*ACTIVITY*: Search the entries below for the word "news" and copy every line where it appears.

· · · · ·

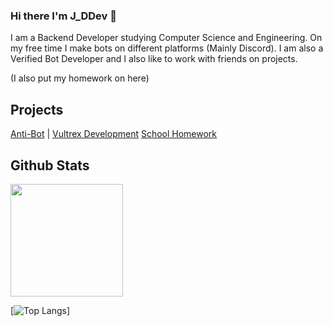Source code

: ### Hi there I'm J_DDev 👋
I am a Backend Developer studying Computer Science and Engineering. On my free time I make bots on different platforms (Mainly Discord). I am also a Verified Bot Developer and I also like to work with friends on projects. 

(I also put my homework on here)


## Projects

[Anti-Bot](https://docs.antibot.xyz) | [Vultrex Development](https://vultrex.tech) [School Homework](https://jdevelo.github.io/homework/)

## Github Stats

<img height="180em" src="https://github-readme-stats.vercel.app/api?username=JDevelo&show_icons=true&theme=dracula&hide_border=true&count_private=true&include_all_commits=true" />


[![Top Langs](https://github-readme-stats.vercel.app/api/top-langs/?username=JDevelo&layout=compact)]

· · · · ·

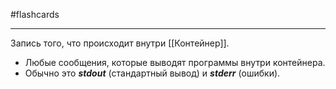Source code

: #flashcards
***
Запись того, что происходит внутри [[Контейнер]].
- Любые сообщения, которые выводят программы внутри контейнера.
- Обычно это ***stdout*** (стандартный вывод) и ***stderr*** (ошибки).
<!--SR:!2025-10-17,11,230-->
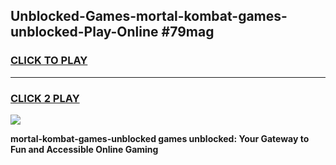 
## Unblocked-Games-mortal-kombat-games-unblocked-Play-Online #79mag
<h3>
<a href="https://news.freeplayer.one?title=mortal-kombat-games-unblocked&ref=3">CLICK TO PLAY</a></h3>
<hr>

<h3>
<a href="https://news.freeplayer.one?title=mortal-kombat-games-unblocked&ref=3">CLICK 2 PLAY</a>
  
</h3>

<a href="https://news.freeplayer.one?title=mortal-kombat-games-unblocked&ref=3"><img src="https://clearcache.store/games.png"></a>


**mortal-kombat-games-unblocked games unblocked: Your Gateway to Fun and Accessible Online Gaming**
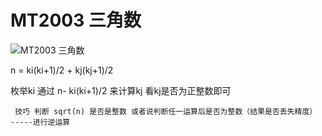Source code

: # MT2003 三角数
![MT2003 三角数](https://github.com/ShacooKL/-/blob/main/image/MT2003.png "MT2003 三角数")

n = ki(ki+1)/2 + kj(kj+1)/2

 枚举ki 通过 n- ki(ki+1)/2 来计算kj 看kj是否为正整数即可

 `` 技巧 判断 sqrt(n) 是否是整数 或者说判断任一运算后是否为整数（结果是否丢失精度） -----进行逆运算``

· · · · ·

*ANSWER FOR THE TASK*:
<a href="https://news.freeplayer.one?title=mortal-kombat-games-unblocked&ref=3">CLICK TO PLAY</a></h3>
<a href="https://news.freeplayer.one?title=mortal-kombat-games-unblocked&ref=3">CLICK 2 PLAY</a>
<a href="https://news.freeplayer.one?title=mortal-kombat-games-unblocked&ref=3"><img src="https://clearcache.store/games.png"></a>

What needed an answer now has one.